--- START ---

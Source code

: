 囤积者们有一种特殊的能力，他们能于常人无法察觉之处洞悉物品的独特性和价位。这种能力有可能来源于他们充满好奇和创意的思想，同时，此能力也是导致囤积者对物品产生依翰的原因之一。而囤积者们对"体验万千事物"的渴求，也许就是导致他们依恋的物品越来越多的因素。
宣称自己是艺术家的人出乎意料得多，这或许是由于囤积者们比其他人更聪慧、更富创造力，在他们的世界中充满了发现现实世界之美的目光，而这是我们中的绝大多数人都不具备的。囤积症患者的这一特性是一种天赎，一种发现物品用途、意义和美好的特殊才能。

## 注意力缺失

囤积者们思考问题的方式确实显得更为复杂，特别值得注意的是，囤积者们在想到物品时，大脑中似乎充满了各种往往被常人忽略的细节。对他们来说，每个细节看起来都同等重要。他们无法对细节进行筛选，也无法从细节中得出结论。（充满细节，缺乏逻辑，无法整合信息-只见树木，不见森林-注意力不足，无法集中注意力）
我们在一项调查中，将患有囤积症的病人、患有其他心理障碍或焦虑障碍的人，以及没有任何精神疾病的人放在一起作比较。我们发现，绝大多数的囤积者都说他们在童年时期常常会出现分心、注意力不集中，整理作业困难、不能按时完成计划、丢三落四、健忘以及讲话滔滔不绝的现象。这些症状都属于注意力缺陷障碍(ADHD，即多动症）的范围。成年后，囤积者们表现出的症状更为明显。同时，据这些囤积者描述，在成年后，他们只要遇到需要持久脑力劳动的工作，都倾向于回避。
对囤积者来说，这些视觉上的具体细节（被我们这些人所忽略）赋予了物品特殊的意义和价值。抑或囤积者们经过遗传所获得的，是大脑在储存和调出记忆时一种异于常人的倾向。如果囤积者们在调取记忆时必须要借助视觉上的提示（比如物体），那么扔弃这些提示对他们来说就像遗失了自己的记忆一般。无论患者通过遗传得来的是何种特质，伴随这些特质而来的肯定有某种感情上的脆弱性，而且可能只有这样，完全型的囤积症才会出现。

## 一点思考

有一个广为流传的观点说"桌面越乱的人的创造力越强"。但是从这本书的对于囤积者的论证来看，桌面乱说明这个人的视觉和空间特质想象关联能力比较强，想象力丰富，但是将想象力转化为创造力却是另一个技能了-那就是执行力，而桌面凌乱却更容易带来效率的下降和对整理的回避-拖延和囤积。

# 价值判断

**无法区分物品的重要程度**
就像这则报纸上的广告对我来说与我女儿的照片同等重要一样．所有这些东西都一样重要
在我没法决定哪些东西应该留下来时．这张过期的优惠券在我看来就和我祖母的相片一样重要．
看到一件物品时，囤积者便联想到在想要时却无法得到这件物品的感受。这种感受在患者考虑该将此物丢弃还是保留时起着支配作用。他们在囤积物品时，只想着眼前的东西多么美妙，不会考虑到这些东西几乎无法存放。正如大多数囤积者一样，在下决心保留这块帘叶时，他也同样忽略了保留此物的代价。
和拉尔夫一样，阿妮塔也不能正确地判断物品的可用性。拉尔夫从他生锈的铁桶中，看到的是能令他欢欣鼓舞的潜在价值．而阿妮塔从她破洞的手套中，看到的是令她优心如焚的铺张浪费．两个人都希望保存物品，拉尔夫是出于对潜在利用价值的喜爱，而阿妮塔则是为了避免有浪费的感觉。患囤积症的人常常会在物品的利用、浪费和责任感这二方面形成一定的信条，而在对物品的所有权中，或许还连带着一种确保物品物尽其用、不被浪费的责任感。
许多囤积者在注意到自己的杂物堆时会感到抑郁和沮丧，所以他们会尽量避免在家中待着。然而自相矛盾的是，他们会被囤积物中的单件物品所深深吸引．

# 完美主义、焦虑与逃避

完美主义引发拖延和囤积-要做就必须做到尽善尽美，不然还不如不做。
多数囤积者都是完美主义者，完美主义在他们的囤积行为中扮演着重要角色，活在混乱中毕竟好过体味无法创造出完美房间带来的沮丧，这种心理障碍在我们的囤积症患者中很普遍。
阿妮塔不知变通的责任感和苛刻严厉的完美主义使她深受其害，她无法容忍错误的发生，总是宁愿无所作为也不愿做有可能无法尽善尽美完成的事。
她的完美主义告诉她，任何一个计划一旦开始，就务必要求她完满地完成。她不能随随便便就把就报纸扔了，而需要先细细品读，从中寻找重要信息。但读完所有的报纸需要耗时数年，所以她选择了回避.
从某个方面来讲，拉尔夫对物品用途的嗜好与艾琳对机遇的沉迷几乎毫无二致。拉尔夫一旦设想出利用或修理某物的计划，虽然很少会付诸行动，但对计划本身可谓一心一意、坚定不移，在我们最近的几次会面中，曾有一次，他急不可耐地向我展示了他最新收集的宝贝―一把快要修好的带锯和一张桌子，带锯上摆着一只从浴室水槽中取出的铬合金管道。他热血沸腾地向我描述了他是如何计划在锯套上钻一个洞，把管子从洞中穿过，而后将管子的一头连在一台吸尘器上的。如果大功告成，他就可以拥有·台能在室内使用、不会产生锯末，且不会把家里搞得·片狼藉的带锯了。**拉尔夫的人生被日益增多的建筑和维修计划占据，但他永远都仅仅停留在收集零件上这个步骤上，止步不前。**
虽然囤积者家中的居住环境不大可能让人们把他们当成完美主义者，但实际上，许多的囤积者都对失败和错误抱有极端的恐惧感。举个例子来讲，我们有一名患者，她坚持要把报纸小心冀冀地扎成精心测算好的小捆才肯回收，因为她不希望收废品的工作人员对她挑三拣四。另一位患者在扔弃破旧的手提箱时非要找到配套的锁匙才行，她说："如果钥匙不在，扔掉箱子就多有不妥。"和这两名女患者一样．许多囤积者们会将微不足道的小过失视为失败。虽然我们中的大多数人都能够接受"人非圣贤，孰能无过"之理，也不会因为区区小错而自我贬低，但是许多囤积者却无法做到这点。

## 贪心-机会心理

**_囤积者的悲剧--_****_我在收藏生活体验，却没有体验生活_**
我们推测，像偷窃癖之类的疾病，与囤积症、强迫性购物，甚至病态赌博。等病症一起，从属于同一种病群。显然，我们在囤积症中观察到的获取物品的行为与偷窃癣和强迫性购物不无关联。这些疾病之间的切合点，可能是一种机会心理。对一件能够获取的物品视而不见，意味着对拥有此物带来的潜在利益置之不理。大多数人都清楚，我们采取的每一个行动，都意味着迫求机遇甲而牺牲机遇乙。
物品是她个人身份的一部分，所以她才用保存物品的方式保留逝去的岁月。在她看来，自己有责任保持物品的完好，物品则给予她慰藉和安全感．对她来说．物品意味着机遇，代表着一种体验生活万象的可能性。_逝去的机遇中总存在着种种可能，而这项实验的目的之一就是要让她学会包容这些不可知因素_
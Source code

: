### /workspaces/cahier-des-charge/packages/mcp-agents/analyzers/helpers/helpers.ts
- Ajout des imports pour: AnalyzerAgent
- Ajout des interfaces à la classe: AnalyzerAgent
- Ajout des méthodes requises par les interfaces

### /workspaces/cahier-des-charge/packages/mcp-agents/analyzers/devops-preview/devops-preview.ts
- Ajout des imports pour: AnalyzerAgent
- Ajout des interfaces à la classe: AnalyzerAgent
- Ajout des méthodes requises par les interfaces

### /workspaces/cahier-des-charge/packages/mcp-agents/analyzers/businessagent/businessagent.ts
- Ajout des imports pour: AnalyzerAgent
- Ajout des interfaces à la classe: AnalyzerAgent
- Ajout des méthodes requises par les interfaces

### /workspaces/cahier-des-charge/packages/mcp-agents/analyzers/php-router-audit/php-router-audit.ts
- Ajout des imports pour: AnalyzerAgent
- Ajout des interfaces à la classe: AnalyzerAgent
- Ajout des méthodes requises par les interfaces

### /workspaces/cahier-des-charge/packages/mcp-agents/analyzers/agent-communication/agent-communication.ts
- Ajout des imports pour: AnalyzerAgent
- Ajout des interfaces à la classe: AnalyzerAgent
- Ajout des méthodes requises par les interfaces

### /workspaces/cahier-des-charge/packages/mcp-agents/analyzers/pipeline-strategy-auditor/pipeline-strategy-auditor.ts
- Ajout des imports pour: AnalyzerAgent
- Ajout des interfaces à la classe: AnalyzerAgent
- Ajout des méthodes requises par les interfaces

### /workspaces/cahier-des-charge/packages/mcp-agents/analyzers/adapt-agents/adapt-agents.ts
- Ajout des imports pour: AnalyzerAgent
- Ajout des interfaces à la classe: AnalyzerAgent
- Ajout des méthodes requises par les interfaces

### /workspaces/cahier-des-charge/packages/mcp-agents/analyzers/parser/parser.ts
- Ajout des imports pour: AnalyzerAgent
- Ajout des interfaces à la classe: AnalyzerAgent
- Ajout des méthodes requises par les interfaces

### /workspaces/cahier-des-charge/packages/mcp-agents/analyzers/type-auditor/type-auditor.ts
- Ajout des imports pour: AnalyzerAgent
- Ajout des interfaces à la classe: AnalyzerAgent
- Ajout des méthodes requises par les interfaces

--- END ---

Collect each line of the entries that has the word "cahier", copying it in full.

:### /workspaces/cahier-des-charge/packages/mcp-agents/analyzers/helpers/helpers.ts
### /workspaces/cahier-des-charge/packages/mcp-agents/analyzers/devops-preview/devops-preview.ts
### /workspaces/cahier-des-charge/packages/mcp-agents/analyzers/businessagent/businessagent.ts
### /workspaces/cahier-des-charge/packages/mcp-agents/analyzers/php-router-audit/php-router-audit.ts
### /workspaces/cahier-des-charge/packages/mcp-agents/analyzers/agent-communication/agent-communication.ts
### /workspaces/cahier-des-charge/packages/mcp-agents/analyzers/pipeline-strategy-auditor/pipeline-strategy-auditor.ts
### /workspaces/cahier-des-charge/packages/mcp-agents/analyzers/adapt-agents/adapt-agents.ts
### /workspaces/cahier-des-charge/packages/mcp-agents/analyzers/parser/parser.ts
### /workspaces/cahier-des-charge/packages/mcp-agents/analyzers/type-auditor/type-auditor.ts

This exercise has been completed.